因为是双向队列,所以 Node 实例中势必有 prev 和 next 指针,此外 Node 中还会保存与其对应的线程。最后是 nextWaiter,当一个节点对应了共享请求时,nextWaiter 指向了 Node. SHARED 而当一个节点是排他请求时,nextWaiter 默认指向了 Node. EXCLUSIVE 也就是 null。我们知道 AQS 也提供了 Condition 功能,该功能就是通过 nextWaiter 来维护在 Condition 上等待的线程。也就是说这里的 nextWaiter 在锁的实现部分中,扮演者共享锁和排它锁的标志位,而在条件等待队列中,充当链表的 next 指针。

同步队列

接下来,我们由最常见的入队操作出发,介绍 AQS 框架的实现与使用。从下面的代码中可以看到入队操作支持两种模式,一种是排他模式,一种是共享模式,分别对应了排它锁场景和共享锁场景。

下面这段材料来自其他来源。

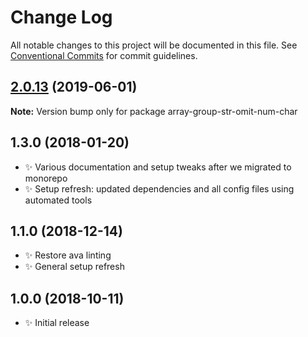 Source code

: # Change Log

All notable changes to this project will be documented in this file.
See [Conventional Commits](https://conventionalcommits.org) for commit guidelines.

## [2.0.13](https://gitlab.com/codsen/codsen/compare/array-group-str-omit-num-char@2.0.12...array-group-str-omit-num-char@2.0.13) (2019-06-01)

**Note:** Version bump only for package array-group-str-omit-num-char





## 1.3.0 (2018-01-20)

- ✨ Various documentation and setup tweaks after we migrated to monorepo
- ✨ Setup refresh: updated dependencies and all config files using automated tools

## 1.1.0 (2018-12-14)

- ✨ Restore ava linting
- ✨ General setup refresh

## 1.0.0 (2018-10-11)

- ✨ Initial release
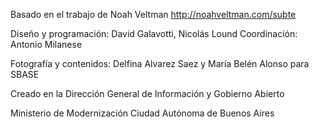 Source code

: Basado en el trabajo de Noah Veltman
http://noahveltman.com/subte

Diseño y programación: David Galavotti, Nicolás Lound
Coordinación: Antonio Milanese

Fotografía y contenidos: Delfina Alvarez Saez y María Belén Alonso para SBASE

Creado en la Dirección General de Información y Gobierno Abierto

Ministerio de Modernización
Ciudad Autónoma de Buenos Aires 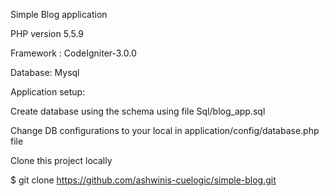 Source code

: Simple Blog application

PHP version 5.5.9

Framework : CodeIgniter-3.0.0

Database: Mysql


Application setup:

Create database using the schema using file Sql/blog_app.sql

Change DB configurations to your local in application/config/database.php file


Clone this project locally

$ git clone https://github.com/ashwinis-cuelogic/simple-blog.git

  1. 当任意一种请求,要入队时,先会构建一个 Node 实例,然后获取当前 AQS 队列的尾结点,如果尾结点为空,就是说队列还没初始化,初始化过程在后面 enq 函数中实现
  2. 这里我们先看初始化之后的情况,即 tail != null,先将当前 Node 的前向指针 prev 更新,然后通过 CAS 将尾结点修改为当前 Node,修改成功时,再更新前一个节点的后向指针 next,因为只有修改尾指针过程是原子的,所以这里会出现新插入一个节点时,之前的尾节点 previousTail 的 next 指针为null的情况,也就是说会存在短暂的正向指针和反向指针不同步的情况,不过在后面的介绍中,你会发现 AQS 很完备地避开了这种不同步带来的风险(通过从后往前遍历)
  3. 如果上述操作成功,则当前线程已经进入同步队列,否则,可能存在多个线程的竞争,其他线程设置尾结点成功了,而当前线程失败了,这时候会和尾结点未初始化一样进入 enq 函数中。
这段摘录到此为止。